L'altra ricerca   a cura di Rosanna Dassisti

Salute

Rosa canina contro l‘artrosi

Affiancare la medicina convenzionale a quella naturale, anche in ospedale, con garanzia di assoluta sicurezza. Questo l'obiettivo del trattamento proposto dall'Ospedale Rizzoli di Bologna ai pazienti che soffrono di artrosi grave: un estratto di bacche di rosa canina (o selvatica) contro l'infiammazione e nel controllo del dolore.

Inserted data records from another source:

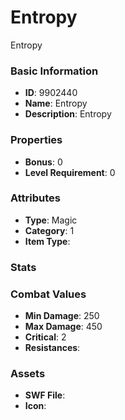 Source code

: # Entropy

Entropy

### Basic Information

- **ID**: 9902440
- **Name**: Entropy
- **Description**: Entropy

### Properties

- **Bonus**: 0
- **Level Requirement**: 0

### Attributes

- **Type**: Magic
- **Category**: 1
- **Item Type**: 

### Stats


### Combat Values

- **Min Damage**: 250
- **Max Damage**: 450
- **Critical**: 2
- **Resistances**: 

### Assets

- **SWF File**: 
- **Icon**: 

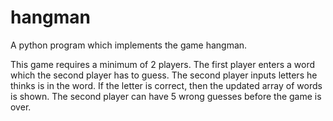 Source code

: # hangman
A python program which implements the game hangman. 

This game requires a minimum of 2 players. The first player enters a word which the second player has to guess. The second player inputs letters he thinks is in the word. If the letter is correct, then the updated array of words is shown. The second player can have 5 wrong guesses before the game is over. 
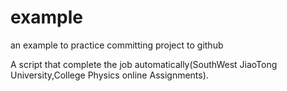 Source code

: # example
an example to practice committing project to github

A script that complete the job automatically(SouthWest JiaoTong University,College Physics online Assignments).
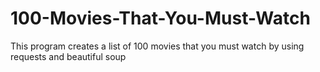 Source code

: # 100-Movies-That-You-Must-Watch
This program creates a list of 100 movies that you must watch by using requests and beautiful soup
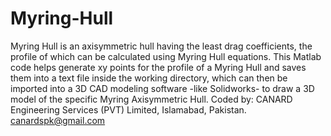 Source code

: # Myring-Hull
Myring Hull is an axisymmetric hull having the least drag coefficients, the profile of which can be calculated using Myring
Hull equations.
This Matlab code helps generate xy points for the profile of a Myring Hull and saves them into a text file inside the working
directory, which can then be imported into a 3D CAD modeling software -like Solidworks- to draw a 3D model of the specific Myring Axisymmetric Hull.
Coded by:
CANARD Engineering Services (PVT) Limited,
Islamabad, Pakistan.
canardspk@gmail.com
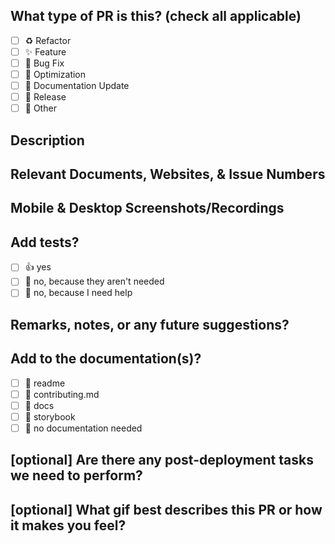 <!-- # <img src="https://i.imgur.com/jmWW6Sc.png" alt="drawing" width="60"> Pull Requests Template -->
## What type of PR is this? (check all applicable)

- [ ] ♻️ Refactor
- [ ] ✨ Feature
- [ ] 🐛 Bug Fix
- [ ] 👷 Optimization
- [ ] 📝 Documentation Update
- [ ] 🔖 Release
- [ ] 🚩 Other

## Description

<!-- Please do not leave this blank. 
Ex.: This PR [adds/removes/fixes/replaces] this [feature/bug/etc]. -->

## Relevant Documents, Websites, & Issue Numbers
<!--
Please use this format link issue numbers: Fixes #123 
See here: https://docs.github.com/en/free-pro-team@latest/github/managing-your-work-on-github/linking-a-pull-request-to-an-issue#linking-a-pull-request-to-an-issue-using-a-keyword 
-->

## Mobile & Desktop Screenshots/Recordings
<!-- **Visual changes require screenshots** -->


## Add tests?

- [ ] 👍 yes
- [ ] 🙅 no, because they aren't needed
- [ ] 🙋 no, because I need help

## Remarks, notes, or any future suggestions?


## Add to the documentation(s)?

- [ ] 📜 readme
- [ ] 📜 contributing.md
- [ ] 📓 docs
- [ ] 📕 storybook
- [ ] 🙅 no documentation needed

## [optional] Are there any post-deployment tasks we need to perform? 

## [optional] What gif best describes this PR or how it makes you feel?

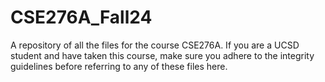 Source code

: # CSE276A_Fall24

A repository of all the files for the course CSE276A. If you are a UCSD student and have taken this course, make sure you adhere to the integrity guidelines before referring to any of these files here. 

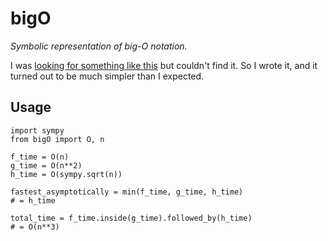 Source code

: # bigO

*Symbolic representation of big-O notation.*

I was [looking for something like this](http://stackoverflow.com/questions/14510216/is-there-a-library-for-programmatic-manipulation-of-big-o-complexities)
but couldn't find it.
So I wrote it, and it turned out to be much simpler than I expected.

## Usage

    import sympy
    from bigO import O, n

    f_time = O(n)
    g_time = O(n**2)
    h_time = O(sympy.sqrt(n))

    fastest_asymptotically = min(f_time, g_time, h_time)
    # = h_time
    
    total_time = f_time.inside(g_time).followed_by(h_time)
    # = O(n**3)
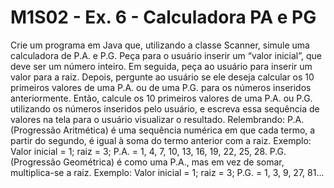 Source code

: # M1S02 - Ex. 6 - Calculadora PA e PG
  Crie um programa em Java que, utilizando a classe Scanner, simule uma calculadora de P.A. e P.G. Peça para o usuário inserir um “valor inicial”, que deve ser um número inteiro. Em seguida, peça ao usuário para inserir um valor para a raiz. Depois, pergunte ao usuário se ele deseja calcular os 10 primeiros valores de uma P.A. ou de uma P.G. para os números inseridos anteriormente. Então, calcule os 10 primeiros valores de uma P.A. ou P.G. utilizando os números inseridos pelo usuário, e escreva essa sequência de valores na tela para o usuário visualizar o resultado. Relembrando: P.A. (Progressão Aritmética) é uma sequência numérica em que cada termo, a partir do segundo, é igual à soma do termo anterior com a raiz. Exemplo: Valor inicial = 1; raiz = 3; P.A. = 1, 4, 7, 10, 13, 16, 19, 22, 25, 28. P.G. (Progressão Geométrica) é como uma P.A., mas em vez de somar, multiplica-se a raiz. Exemplo: Valor inicial = 1; raiz = 3; P.G. = 1, 3, 9, 27, 81...
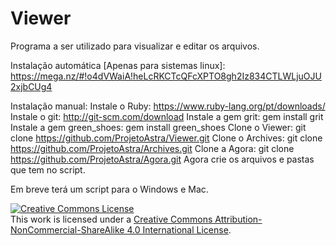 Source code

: # Viewer
Programa a ser utilizado para visualizar e editar os arquivos.

Instalação automática [Apenas para sistemas linux]:  https://mega.nz/#!o4dVWaiA!heLcRKCTcQFcXPTO8gh2Iz834CTLWLjuOJU2xjbCUg4

Instalação manual:
Instale o Ruby: https://www.ruby-lang.org/pt/downloads/
Instale o git: http://git-scm.com/download
Instale a gem grit: gem install grit
Instale a gem green_shoes: gem install green_shoes
Clone o Viewer: git clone https://github.com/ProjetoAstra/Viewer.git
Clone o Archives: git clone https://github.com/ProjetoAstra/Archives.git
Clone a Agora: git clone https://github.com/ProjetoAstra/Agora.git
Agora crie os arquivos e pastas que tem no script.

Em breve terá um script para o Windows e Mac.


<a rel="license" href="http://creativecommons.org/licenses/by-nc-sa/4.0/"><img alt="Creative Commons License" style="border-width:0" src="https://i.creativecommons.org/l/by-nc-sa/4.0/88x31.png" /></a><br />This work is licensed under a <a rel="license" href="http://creativecommons.org/licenses/by-nc-sa/4.0/">Creative Commons Attribution-NonCommercial-ShareAlike 4.0 International License</a>.
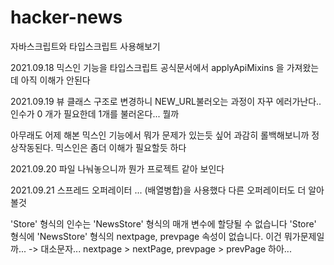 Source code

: # hacker-news
자바스크립트와 타입스크립트 사용해보기

2021.09.18
믹스인 기능을 타입스크립트 공식문서에서 applyApiMixins 을 가져왔는데 아직 이해가 안된다

2021.09.19
뷰 클래스 구조로 변경하니 NEW_URL불러오는 과정이 자꾸 에러가난다.. 인수가 0 개가 필요한데 1개를 불러온다... 뭘까

아무래도 어제 해본 믹스인 기능에서 뭐가 문제가 있는듯 싶어 과감히 롤백해보니까 정상작동된다. 믹스인은 좀더 이해가 필요할듯 하다

2021.09.20
파일 나눠놓으니까 뭔가 프로젝트 같아 보인다

2021.09.21 
스프레드 오퍼레이터 ... (배열병합)을 사용했다
다른 오퍼레이터도 더 알아볼것

'Store' 형식의 인수는 'NewsStore' 형식의 매개 변수에 할당될 수 없습니다 'Store' 형식에 'NewsStore' 형식의 nextpage, prevpage 속성이 없습니다.
이건 뭐가문제일까... 
-> 대소문자... nextpage > nextPage, prevpage > prevPage 하아... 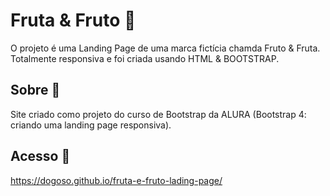 # Fruta & Fruto 🍎
O projeto é uma Landing Page de uma marca fictícia chamda Fruto &amp; Fruta. Totalmente responsiva e foi criada usando HTML &amp; BOOTSTRAP.

## Sobre 💭
Site criado como projeto do curso de Bootstrap da ALURA (Bootstrap 4: criando uma landing page responsiva).

## Acesso 🔗
https://dogoso.github.io/fruta-e-fruto-lading-page/
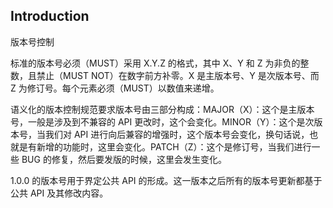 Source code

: ## Introduction


版本号控制

标准的版本号必须（MUST）采用 X.Y.Z 的格式，其中 X、Y 和 Z 为非负的整数，且禁止（MUST NOT）在数字前方补零。X 是主版本号、Y 是次版本号、而 Z 为修订号。每个元素必须（MUST）以数值来递增。

语义化的版本控制规范要求版本号由三部分构成：MAJOR（X）：这个是主版本号，一般是涉及到不兼容的 API 更改时，这个会变化。MINOR（Y）：这个是次版本号，当我们对 API 进行向后兼容的增强时，这个版本号会变化，换句话说，也就是有新增的功能时，这里会变化。PATCH（Z）：这个是修订号，当我们进行一些 BUG 的修复，然后要发版的时候，这里会发生变化。

1.0.0 的版本号用于界定公共 API 的形成。这一版本之后所有的版本号更新都基于公共 API 及其修改内容。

Il test avviene in ambiente clinico e con metodologie rigorose, in associazione al trattamento antinfiammatorio tradizionale.

Il trial clinico verrà condotto su 200 pazienti, individuati dagli ortopedici tra chi è in attesa della protesi d'anca, da un'équipe del reparto di Ortopedia e traumatologia e del laboratorio di Tecnologia medica, diretti da Aldo Toni e da Susanna Stea. L'iniziativa è co-finanziata dalla Regione Emilia-Romagna nell'ambito del Programma sperimentale regionale per l'integrazione delle medicine non convenzionali, che ha l'obiettivo di offrire ai cittadini queste opportunità di cura in condizioni di sicurezza assoluta.

"La nostra ricerca si attiene ai criteri di rigore scientifico che sempre applichiamo ed approvata dal Comitato etico del Rizzoli", sottolinea Susanna Stea. "Dal punto di vista dell'efficacia, la rosa canina è ben nota come integratore di vitamina C e viene già largamente utilizzata per la prevenzione e il trattamento delle malattie da raffreddamento. L'obiettivo della nostra sperimentazione è farne un complemento al trattamento con i farmaci per i pazienti che soffrono di artrosi".

Se si otterranno i risultati sperati, conclude la ricercatrice, "si potranno eliminare gli effetti collaterali, come i problemi allo stomaco e il grado di tossicità che gli antinfiammatori inevitabilmente comportano. Contiamo di dare una risposta di cura efficace e scientificamente fondata ai numerosi pazienti che chiedono un approccio il più possibile 'naturale' alla malattia".